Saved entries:
------------------------------------------------

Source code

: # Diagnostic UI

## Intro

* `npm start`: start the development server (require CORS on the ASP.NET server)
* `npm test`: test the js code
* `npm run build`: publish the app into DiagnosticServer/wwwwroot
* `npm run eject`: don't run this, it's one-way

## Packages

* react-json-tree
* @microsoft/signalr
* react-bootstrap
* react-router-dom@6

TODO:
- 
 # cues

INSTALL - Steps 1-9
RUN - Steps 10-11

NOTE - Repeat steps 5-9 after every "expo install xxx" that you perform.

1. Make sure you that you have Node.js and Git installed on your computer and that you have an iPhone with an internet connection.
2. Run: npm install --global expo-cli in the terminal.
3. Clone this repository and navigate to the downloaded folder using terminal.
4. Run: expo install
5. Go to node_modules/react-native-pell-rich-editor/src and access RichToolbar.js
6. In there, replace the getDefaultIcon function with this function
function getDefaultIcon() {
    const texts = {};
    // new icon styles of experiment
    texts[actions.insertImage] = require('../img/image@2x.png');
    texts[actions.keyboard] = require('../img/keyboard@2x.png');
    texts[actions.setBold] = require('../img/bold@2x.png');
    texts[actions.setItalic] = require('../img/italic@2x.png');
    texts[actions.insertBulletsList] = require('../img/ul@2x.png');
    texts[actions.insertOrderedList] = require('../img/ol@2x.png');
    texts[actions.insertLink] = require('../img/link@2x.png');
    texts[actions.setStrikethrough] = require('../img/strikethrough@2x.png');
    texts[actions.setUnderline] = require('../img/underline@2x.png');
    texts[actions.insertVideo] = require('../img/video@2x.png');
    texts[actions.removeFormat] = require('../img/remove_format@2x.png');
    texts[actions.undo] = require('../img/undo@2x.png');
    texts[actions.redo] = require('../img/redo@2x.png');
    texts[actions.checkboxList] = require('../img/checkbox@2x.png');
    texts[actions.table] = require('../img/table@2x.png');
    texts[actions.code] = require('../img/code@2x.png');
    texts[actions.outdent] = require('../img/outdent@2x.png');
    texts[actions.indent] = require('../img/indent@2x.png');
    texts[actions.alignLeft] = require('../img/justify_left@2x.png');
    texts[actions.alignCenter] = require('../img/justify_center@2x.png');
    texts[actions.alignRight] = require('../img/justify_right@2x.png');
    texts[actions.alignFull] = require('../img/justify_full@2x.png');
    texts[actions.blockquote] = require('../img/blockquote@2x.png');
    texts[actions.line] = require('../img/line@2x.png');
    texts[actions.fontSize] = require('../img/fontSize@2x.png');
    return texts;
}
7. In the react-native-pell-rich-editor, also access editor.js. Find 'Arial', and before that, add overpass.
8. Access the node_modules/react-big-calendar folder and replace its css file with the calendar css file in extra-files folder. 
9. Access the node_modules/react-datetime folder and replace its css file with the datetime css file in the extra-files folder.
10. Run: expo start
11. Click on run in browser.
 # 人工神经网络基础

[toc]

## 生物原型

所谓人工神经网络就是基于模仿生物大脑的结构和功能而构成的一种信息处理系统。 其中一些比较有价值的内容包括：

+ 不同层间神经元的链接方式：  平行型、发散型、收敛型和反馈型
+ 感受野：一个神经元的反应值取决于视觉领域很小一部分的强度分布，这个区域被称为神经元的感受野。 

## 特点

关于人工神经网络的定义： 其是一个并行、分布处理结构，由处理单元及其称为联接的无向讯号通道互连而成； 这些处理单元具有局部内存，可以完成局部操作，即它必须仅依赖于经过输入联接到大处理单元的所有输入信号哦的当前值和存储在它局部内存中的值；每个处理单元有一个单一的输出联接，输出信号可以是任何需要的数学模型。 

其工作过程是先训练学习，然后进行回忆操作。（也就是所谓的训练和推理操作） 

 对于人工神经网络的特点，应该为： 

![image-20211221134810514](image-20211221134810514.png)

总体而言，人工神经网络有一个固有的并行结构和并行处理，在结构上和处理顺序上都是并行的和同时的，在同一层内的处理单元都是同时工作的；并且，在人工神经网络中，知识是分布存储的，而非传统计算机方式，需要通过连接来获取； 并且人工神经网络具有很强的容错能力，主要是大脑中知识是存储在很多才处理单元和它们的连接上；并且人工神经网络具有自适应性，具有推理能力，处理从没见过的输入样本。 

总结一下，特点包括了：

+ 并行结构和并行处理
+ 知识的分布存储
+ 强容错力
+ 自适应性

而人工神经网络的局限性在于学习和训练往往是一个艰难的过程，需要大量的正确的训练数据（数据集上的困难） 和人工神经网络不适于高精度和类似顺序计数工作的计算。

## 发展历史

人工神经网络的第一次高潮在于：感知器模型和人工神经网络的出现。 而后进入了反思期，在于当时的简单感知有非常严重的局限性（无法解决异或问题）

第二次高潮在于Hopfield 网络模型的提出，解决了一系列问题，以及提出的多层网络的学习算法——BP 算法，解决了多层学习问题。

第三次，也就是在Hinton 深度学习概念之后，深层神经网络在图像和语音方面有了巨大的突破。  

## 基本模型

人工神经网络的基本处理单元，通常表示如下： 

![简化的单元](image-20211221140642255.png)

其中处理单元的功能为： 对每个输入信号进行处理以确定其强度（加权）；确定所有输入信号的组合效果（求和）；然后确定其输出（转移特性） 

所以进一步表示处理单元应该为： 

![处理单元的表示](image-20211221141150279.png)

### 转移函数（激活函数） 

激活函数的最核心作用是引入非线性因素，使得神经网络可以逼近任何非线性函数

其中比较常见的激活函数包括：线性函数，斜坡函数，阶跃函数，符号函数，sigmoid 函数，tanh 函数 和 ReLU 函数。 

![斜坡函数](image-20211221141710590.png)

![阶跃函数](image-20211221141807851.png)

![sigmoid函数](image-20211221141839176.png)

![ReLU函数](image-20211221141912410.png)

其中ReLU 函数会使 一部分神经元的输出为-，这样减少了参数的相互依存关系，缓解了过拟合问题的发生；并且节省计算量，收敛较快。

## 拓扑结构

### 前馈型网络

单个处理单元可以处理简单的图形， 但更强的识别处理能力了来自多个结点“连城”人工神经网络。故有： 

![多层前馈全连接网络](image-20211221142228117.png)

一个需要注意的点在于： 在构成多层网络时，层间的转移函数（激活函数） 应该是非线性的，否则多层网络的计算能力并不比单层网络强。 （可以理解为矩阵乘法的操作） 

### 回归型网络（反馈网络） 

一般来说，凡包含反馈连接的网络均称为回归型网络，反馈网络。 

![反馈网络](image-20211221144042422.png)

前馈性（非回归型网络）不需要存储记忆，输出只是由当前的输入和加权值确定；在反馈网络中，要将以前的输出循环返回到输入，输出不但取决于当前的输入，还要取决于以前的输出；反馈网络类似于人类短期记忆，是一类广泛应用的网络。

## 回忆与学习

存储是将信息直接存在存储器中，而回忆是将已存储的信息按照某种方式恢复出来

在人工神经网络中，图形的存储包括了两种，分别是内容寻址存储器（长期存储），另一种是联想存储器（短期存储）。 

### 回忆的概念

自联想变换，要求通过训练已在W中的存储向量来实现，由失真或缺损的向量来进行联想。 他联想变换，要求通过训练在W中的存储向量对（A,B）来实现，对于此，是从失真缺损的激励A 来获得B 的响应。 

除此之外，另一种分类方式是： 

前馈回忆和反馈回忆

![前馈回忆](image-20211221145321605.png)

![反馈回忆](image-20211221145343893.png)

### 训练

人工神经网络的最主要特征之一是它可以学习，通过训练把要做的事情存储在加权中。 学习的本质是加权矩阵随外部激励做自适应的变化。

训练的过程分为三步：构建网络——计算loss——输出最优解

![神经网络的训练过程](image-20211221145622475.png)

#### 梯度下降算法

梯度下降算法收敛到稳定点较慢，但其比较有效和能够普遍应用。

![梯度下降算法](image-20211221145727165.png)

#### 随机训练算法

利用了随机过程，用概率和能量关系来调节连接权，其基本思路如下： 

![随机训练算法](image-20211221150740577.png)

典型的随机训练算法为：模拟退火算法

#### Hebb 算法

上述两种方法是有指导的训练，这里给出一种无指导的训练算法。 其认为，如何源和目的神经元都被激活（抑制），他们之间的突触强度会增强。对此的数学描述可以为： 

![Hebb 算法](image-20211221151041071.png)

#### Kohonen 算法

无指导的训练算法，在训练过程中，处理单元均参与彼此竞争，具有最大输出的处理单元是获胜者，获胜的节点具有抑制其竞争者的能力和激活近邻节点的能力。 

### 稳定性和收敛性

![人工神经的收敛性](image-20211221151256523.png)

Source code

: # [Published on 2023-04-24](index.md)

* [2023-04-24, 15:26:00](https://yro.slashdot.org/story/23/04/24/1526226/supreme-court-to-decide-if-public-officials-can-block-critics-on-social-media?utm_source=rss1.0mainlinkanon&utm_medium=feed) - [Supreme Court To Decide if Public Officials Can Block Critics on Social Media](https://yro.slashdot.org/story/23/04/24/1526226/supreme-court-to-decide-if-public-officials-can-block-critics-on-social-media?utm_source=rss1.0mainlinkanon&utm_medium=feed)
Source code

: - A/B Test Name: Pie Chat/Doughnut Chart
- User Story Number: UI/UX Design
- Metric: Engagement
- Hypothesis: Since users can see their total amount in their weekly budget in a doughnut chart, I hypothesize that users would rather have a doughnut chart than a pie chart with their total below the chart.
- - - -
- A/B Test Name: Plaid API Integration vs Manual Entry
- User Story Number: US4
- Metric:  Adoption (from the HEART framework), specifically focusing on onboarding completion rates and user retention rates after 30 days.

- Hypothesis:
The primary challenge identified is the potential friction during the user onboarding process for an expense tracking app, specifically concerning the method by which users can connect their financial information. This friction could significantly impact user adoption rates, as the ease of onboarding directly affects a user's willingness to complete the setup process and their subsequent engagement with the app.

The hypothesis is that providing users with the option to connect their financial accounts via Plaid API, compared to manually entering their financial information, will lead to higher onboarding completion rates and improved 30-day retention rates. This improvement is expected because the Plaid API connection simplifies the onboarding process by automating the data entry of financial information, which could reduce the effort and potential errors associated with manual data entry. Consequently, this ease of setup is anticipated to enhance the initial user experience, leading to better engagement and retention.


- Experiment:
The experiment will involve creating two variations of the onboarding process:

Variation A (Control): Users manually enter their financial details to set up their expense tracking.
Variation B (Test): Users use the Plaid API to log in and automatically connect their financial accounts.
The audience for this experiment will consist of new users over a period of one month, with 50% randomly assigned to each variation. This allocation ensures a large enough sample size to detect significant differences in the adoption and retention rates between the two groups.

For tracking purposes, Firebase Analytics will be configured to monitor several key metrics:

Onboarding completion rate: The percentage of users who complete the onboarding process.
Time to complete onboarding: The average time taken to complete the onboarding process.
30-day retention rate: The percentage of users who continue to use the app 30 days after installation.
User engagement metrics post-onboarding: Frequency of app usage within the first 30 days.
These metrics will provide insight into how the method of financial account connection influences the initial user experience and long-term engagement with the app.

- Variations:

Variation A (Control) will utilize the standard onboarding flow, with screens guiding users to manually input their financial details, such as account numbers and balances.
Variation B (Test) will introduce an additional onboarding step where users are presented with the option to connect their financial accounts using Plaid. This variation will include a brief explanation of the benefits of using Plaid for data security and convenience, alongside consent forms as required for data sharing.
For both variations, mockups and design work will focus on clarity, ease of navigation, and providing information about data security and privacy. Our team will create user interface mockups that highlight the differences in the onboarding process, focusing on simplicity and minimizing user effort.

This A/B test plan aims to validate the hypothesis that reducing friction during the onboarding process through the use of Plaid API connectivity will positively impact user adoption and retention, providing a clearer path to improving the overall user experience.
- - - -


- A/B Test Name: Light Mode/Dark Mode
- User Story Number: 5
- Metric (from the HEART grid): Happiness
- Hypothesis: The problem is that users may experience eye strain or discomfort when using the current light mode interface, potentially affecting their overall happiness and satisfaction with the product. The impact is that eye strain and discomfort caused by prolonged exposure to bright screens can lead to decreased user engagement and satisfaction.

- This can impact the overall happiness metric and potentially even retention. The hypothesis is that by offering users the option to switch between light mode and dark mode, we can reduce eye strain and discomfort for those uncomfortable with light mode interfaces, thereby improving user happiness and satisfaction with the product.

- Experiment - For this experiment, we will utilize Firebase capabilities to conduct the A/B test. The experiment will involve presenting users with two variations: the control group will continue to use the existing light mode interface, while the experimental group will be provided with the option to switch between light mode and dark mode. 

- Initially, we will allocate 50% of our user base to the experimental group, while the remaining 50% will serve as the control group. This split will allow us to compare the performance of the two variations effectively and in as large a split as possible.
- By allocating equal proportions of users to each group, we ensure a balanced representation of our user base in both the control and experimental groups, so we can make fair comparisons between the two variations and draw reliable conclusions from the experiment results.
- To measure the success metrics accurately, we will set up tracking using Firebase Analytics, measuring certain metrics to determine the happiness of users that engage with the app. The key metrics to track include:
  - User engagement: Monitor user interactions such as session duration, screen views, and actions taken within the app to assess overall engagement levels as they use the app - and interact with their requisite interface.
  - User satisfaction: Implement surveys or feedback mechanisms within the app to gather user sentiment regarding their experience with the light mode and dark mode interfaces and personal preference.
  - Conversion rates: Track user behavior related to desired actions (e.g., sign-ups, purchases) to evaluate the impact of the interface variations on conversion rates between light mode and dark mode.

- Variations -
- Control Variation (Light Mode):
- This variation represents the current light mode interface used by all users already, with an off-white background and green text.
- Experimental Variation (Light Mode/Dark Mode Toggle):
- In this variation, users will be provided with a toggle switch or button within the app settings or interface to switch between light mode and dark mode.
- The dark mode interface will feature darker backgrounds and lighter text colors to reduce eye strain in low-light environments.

------------------------------------------------

If a line of the data contains "method", copy it out.

# Solution
The primary challenge identified is the potential friction during the user onboarding process for an expense tracking app, specifically concerning the method by which users can connect their financial information. This friction could significantly impact user adoption rates, as the ease of onboarding directly affects a user's willingness to complete the setup process and their subsequent engagement with the app.
These metrics will provide insight into how the method of financial account connection influences the initial user experience and long-term engagement with the app.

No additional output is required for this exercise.